DCGHSV also re-emphasized its commitment to “seek meaningful change” and stated that Dartmouth must “take a survivor-centered approach and assume full responsibility for the abuses that occurred in PBS.” The statement listed questions and issues that DCGHSV argued Dartmouth must address, such as “factors that allowed this abuse to develop, go unchecked, and worsen over time;” the impact of abuse on faculty and staff; and the College’s “misguided” legal motion to oppose the plaintiffs’ anonymity. 

Duwan cast doubt on the idea that the settlement would address any responsibility on the part of the College, and believes that it will likely “regurgitate” the C3I reforms already in motion. 

“It’s going to be designed to put Dartmouth in the best light possible,” she said, adding that it also may not address the accuracy of the allegations in the plaintiffs’ complaint. 

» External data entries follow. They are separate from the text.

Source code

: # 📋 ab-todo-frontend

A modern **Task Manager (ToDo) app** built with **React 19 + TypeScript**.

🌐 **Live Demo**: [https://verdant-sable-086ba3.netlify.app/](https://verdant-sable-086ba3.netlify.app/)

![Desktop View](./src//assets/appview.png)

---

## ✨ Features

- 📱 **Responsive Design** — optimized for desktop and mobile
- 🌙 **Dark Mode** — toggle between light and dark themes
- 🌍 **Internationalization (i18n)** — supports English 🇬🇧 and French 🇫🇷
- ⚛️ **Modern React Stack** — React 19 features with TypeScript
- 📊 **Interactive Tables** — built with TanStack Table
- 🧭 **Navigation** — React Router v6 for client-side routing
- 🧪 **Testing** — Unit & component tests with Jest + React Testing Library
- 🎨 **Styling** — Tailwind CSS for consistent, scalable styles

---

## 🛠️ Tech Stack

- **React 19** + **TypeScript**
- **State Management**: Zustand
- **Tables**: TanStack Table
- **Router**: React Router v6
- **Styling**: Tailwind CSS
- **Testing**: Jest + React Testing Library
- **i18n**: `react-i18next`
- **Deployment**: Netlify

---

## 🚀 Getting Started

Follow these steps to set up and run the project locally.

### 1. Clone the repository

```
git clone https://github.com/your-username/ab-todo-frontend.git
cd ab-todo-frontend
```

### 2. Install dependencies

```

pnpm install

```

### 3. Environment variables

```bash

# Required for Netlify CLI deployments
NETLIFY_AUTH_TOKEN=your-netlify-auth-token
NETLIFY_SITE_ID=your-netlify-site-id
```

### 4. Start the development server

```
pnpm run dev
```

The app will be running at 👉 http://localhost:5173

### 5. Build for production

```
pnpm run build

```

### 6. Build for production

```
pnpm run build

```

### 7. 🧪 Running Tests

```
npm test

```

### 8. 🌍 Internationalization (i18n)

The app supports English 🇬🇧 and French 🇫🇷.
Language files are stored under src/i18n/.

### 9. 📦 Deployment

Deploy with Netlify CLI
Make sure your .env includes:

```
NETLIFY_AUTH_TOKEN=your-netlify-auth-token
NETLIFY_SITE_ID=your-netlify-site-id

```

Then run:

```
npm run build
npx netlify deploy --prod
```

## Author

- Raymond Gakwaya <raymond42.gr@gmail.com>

Before news of the settlement broke, Whitney indicated that she had mixed feelings about the parties’ decision to enter mediation. 

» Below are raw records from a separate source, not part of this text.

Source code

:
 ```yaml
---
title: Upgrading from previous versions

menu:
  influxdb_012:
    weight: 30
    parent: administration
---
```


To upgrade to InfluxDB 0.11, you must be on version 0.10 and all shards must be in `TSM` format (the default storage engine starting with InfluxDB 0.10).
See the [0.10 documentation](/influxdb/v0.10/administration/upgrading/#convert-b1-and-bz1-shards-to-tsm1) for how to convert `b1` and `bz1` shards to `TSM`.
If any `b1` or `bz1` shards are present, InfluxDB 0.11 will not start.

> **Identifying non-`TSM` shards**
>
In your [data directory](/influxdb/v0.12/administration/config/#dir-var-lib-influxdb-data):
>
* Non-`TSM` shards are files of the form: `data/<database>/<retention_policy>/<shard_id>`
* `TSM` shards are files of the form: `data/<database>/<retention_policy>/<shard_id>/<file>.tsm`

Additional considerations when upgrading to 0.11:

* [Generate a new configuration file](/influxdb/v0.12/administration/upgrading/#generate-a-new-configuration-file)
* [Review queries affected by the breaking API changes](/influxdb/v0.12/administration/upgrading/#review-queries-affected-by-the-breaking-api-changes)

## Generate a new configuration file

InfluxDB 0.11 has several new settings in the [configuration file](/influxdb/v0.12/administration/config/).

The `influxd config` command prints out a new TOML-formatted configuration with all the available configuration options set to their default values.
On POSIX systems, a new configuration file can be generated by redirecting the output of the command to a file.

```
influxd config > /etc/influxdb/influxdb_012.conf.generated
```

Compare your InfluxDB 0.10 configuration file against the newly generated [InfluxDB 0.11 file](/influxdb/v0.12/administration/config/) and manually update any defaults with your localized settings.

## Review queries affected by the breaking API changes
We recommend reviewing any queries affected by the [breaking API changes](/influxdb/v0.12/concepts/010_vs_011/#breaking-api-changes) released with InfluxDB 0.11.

“As an activist and as a survivor of sexual assault, I want these plaintiffs to take the course that is the right course for them,” she said. “In terms of visibility and maximum impact for Dartmouth and even nationally on the issue of sexual assault on campus, on some level, yes, I was hoping for a trial.” 

Regardless of the terms of the settlement, some still believe more action needs to be taken by the College. Both Whitney and Munafo believe that the PBS department should be put into receivership, meaning that a non- PBS administrator would chair the department and potentially make changes to how it is run. 

Now that the lawsuit is nearly concluded, such a move may be less legally risky. Munafo pointed out that while the lawsuit was pending, appointing a receiver could have been seen as an admission on the part of the College that something was fundamentally wrong at the PBS department. 

“If you can’t acknowledge anything is wrong, it’s a roadblock to reform,” she said. 

Rojas, Whitney and others also helped to create a website, Dartmouth Speaks, that posts stories, some anonymous, of sexual misconduct at Dartmouth. 

“Something we’ve hoped for is, in our roles and in our positions, to be a platform to speak for others when they can’t speak, to give a safe space for people to speak comfortably and safely and to provide a space where others can read, reflect, and either learn about their own behavior or find that they’re not alone in their experiences,” Rojas said. 

For Whitney, that openness is important. 

“I’m so glad that people are actively talking about this and speaking out about it, because that will be how something changes,” she said.

The attorneys for the plaintiffs in the suit declined to comment for this article. The attorneys for the College did not reply to requests for comment. 

This article is a part of the 2019 Freshman Issue.